The different role of intratumoral and peritumoral lymphangiogenesis in gastric cancer progression and prognosis
Kyung Ho Pak ; Ara Jo ; Jae-Ho Cheong ; Hyunki Kim ; Younghee Choi ; Hye Ji Choi
BMC Cancer, Vol.15 : 498, 2015
BACKGROUND: Tumor-induced lymphangiogenesis plays a crucial role in metastasis and tumor progression. However, the significance of intratumoral lymphovascular density (I-LVD) and peritumoral lymphovascular density (P-LVD) has been controversial in gastric cancer. The purpose of this study was to investigate the differences of clinicopathologic characteristics with respect to I-LVD and P-LVD in gastric cancer.

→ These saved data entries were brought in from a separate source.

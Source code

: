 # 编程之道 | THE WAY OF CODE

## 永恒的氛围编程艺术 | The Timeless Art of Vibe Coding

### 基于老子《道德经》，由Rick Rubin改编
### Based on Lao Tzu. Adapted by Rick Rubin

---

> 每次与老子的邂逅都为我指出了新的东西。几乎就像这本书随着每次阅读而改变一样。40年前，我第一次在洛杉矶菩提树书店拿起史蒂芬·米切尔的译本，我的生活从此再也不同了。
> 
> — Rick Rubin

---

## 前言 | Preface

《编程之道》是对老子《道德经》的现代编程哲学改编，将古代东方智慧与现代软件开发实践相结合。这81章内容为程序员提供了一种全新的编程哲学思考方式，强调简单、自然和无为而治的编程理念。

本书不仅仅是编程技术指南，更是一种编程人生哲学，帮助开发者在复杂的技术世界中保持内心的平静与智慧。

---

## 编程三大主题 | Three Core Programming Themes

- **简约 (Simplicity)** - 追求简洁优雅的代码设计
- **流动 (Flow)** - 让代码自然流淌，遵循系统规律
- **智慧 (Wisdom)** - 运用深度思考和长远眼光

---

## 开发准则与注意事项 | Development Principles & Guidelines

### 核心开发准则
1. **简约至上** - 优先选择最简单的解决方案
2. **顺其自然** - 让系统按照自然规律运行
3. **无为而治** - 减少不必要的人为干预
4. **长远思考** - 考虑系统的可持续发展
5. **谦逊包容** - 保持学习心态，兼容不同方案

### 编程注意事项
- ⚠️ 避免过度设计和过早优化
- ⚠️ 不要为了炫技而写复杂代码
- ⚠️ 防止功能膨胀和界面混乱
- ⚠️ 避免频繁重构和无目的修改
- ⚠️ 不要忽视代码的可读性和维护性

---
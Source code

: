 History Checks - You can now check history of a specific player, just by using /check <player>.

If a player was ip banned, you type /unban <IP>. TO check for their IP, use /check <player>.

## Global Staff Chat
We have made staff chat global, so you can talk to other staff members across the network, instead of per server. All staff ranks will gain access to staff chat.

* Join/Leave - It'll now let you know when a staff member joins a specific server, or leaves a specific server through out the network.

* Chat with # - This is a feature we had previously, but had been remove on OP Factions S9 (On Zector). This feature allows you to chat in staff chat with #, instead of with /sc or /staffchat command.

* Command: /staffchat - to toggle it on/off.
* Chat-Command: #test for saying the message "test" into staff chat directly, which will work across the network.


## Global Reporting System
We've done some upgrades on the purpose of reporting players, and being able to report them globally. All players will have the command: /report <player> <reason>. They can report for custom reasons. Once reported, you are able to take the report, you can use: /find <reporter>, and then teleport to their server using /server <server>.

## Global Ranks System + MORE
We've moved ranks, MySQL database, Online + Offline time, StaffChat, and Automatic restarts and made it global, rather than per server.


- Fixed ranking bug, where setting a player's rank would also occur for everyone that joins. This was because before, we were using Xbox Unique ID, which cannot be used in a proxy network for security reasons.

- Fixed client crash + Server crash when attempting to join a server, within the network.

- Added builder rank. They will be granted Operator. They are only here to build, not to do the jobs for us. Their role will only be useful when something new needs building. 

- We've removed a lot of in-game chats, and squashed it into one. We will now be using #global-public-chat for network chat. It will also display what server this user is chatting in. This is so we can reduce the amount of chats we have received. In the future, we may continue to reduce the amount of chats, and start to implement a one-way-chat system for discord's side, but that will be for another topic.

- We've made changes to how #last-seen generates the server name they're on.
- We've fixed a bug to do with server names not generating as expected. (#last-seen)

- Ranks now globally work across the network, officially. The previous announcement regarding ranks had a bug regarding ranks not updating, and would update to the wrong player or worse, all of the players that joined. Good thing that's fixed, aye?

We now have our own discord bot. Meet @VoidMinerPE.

METHODS: Samples of I-LVD and P-LVD from 66 patients who had undergone radical gastrectomy for gastric cancer were assessed after staining with D2-40, an immunostaining marker for lymphatic endothelium. The mean number of lymphatic vessels in three hotspots was calculated in intratumoral and peritumoral areas.
RESULTS: The peritumoral lymphatics were enlarged with dilated lumens compared to the intratumoral lymphatics. I-LVD was positively correlated with diffuse gastric cancer subtype, tumor stage, lymphovascular invasion, tumor node metastasis stage, and overall survival (P < 0.05). P-LVD was associated with lymphovascular invasion, node stage, and disease-free survival (P < 0.05).
CONCLUSIONS: We conclude that P-LVD had an important role in lymph node metastasis, while I-LVD was more associated with depth of tumor invasion. However, both LVDs contributed to gastric cancer progression and prognosis.